Analysis

1. Life Expectation by Regions

data %>% 
  janitor::clean_names() %>% 
  group_by(region) %>% 
  summarise(avg_by_region = mean(une_life,na.rm = T)) %>% 
  arrange(avg_by_region) %>% 
  knitr::kable(digits = 3)

region	avg_by_region
Africa	57.070
South-East Asia	68.754
Eastern Mediterranean	70.070
Western Pacific	71.604
Americas	73.347
Europe	75.700

The table shows the arranged average life expectancy of each region from 2000 to 2016.
The range of average life expectancy among regions is about 8 years.
Europe has the highest average life expectancy while Africa has the lowest.

data %>% 
  janitor::clean_names() %>% 
  group_by(region) %>% 
  ggplot(aes(x = fct_reorder(region,une_life), y = une_life, fill = region)) +
  geom_boxplot() +
  labs(title = "Boxplot of Life Expectancy by Regions") +
  xlab("Region") +
  ylab("Life Expectancy") + 
  theme(axis.text.x = element_text(hjust = 1, angle = 10,size = 8))

The boxplot shows the distribution of life expectancy in each region.
The variance of life expectancy is higher in Eastern Mediterranean and Africa.
The Americas has many outliers with low life expectancy
We can roughly tell from the plot that the variances of life expectancy among regions are not equal.
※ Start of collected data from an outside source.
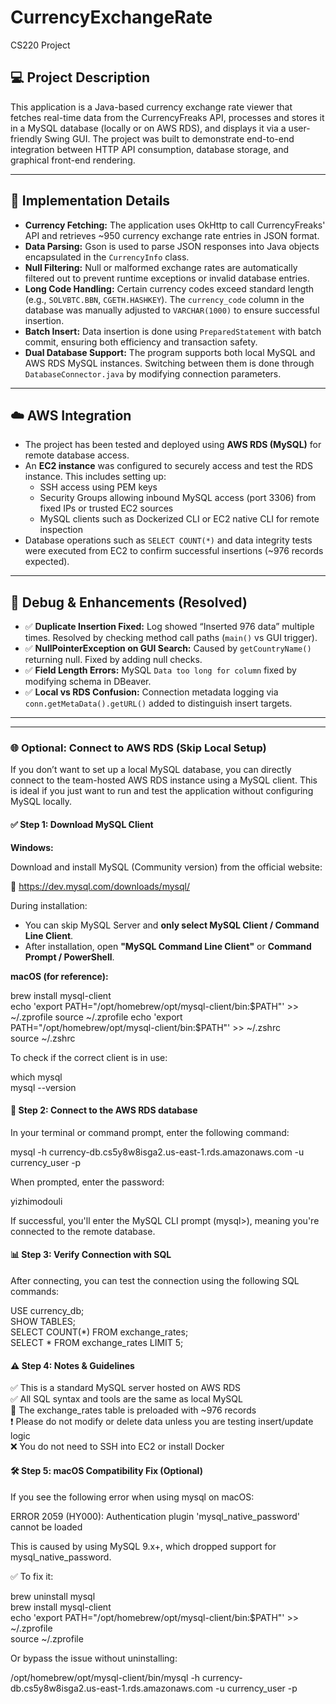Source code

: # CurrencyExchangeRate
CS220 Project

## 💻 Project Description

This application is a Java-based currency exchange rate viewer that fetches real-time data from the CurrencyFreaks API, processes and stores it in a MySQL database (locally or on AWS RDS), and displays it via a user-friendly Swing GUI. The project was built to demonstrate end-to-end integration between HTTP API consumption, database storage, and graphical front-end rendering.

---

## 🧠 Implementation Details

- **Currency Fetching:** The application uses OkHttp to call CurrencyFreaks' API and retrieves ~950 currency exchange rate entries in JSON format.
- **Data Parsing:** Gson is used to parse JSON responses into Java objects encapsulated in the `CurrencyInfo` class.
- **Null Filtering:** Null or malformed exchange rates are automatically filtered out to prevent runtime exceptions or invalid database entries.
- **Long Code Handling:** Certain currency codes exceed standard length (e.g., `SOLVBTC.BBN`, `CGETH.HASHKEY`). The `currency_code` column in the database was manually adjusted to `VARCHAR(1000)` to ensure successful insertion.
- **Batch Insert:** Data insertion is done using `PreparedStatement` with batch commit, ensuring both efficiency and transaction safety.
- **Dual Database Support:** The program supports both local MySQL and AWS RDS MySQL instances. Switching between them is done through `DatabaseConnector.java` by modifying connection parameters.

---

## ☁️ AWS Integration

- The project has been tested and deployed using **AWS RDS (MySQL)** for remote database access.
- An **EC2 instance** was configured to securely access and test the RDS instance. This includes setting up:
  - SSH access using PEM keys
  - Security Groups allowing inbound MySQL access (port 3306) from fixed IPs or trusted EC2 sources
  - MySQL clients such as Dockerized CLI or EC2 native CLI for remote inspection
- Database operations such as `SELECT COUNT(*)` and data integrity tests were executed from EC2 to confirm successful insertions (~976 records expected).

---

## 🧪 Debug & Enhancements (Resolved)

- ✅ **Duplicate Insertion Fixed:** Log showed “Inserted 976 data” multiple times. Resolved by checking method call paths (`main()` vs GUI trigger).
- ✅ **NullPointerException on GUI Search:** Caused by `getCountryName()` returning null. Fixed by adding null checks.
- ✅ **Field Length Errors:** MySQL `Data too long for column` fixed by modifying schema in DBeaver.
- ✅ **Local vs RDS Confusion:** Connection metadata logging via `conn.getMetaData().getURL()` added to distinguish insert targets.

---

---

### 🌐 Optional: Connect to AWS RDS (Skip Local Setup)

If you don’t want to set up a local MySQL database, you can directly connect to the team-hosted AWS RDS instance using a MySQL client. This is ideal if you just want to run and test the application without configuring MySQL locally.

#### ✅ Step 1: Download MySQL Client

**Windows:**

Download and install MySQL (Community version) from the official website:

🔗 https://dev.mysql.com/downloads/mysql/

During installation:
- You can skip MySQL Server and **only select MySQL Client / Command Line Client**.
- After installation, open **"MySQL Command Line Client"** or **Command Prompt / PowerShell**.

**macOS (for reference):**

brew install mysql-client  
echo 'export PATH="/opt/homebrew/opt/mysql-client/bin:$PATH"' >> ~/.zprofile  
source ~/.zprofile  
echo 'export PATH="/opt/homebrew/opt/mysql-client/bin:$PATH"' >> ~/.zshrc  
source ~/.zshrc  

To check if the correct client is in use:

which mysql  
mysql --version  

#### 📡 Step 2: Connect to the AWS RDS database

In your terminal or command prompt, enter the following command:

mysql -h currency-db.cs5y8w8isga2.us-east-1.rds.amazonaws.com -u currency_user -p

When prompted, enter the password:

yizhimodouli

If successful, you'll enter the MySQL CLI prompt (mysql>), meaning you're connected to the remote database.

#### 📊 Step 3: Verify Connection with SQL

After connecting, you can test the connection using the following SQL commands:

USE currency_db;  
SHOW TABLES;  
SELECT COUNT(*) FROM exchange_rates;  
SELECT * FROM exchange_rates LIMIT 5;  

#### ⚠️ Step 4: Notes & Guidelines

✅ This is a standard MySQL server hosted on AWS RDS  
✅ All SQL syntax and tools are the same as local MySQL  
🧪 The exchange_rates table is preloaded with ~976 records  
❗ Please do not modify or delete data unless you are testing insert/update logic  
❌ You do not need to SSH into EC2 or install Docker  

#### 🛠️ Step 5: macOS Compatibility Fix (Optional)

If you see the following error when using mysql on macOS:

ERROR 2059 (HY000): Authentication plugin 'mysql_native_password' cannot be loaded

This is caused by using MySQL 9.x+, which dropped support for mysql_native_password.

✅ To fix it:

brew uninstall mysql  
brew install mysql-client  
echo 'export PATH="/opt/homebrew/opt/mysql-client/bin:$PATH"' >> ~/.zprofile  
source ~/.zprofile  

Or bypass the issue without uninstalling:

/opt/homebrew/opt/mysql-client/bin/mysql -h currency-db.cs5y8w8isga2.us-east-1.rds.amazonaws.com -u currency_user -p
Thus, we may perform a statistical test to check heteroscedasticity

test of equal variances

\[H_0: Equal\ \ variance \ \ among\ \ regions \ \text { vs } \ H_1: Unequal\ \ variance \]

bartlett.test(une_life ~ factor(region),data = data) %>% 
  broom::tidy() %>% 
  knitr::kable()

statistic	p.value	parameter	method
318.8595	0	5	Bartlett test of homogeneity of variances

The null hypothesis for Bartlett test is that the variances are equal. The result shows that the p-value is less than 0.05. Thus, we may reject the null and conclude that the variances of life expectancy among different regions is not equal. Consequently, we cannot perform ANOVA to test the difference of mean life expectancy in all the six regions. We should perform t.test between two selected regions separately.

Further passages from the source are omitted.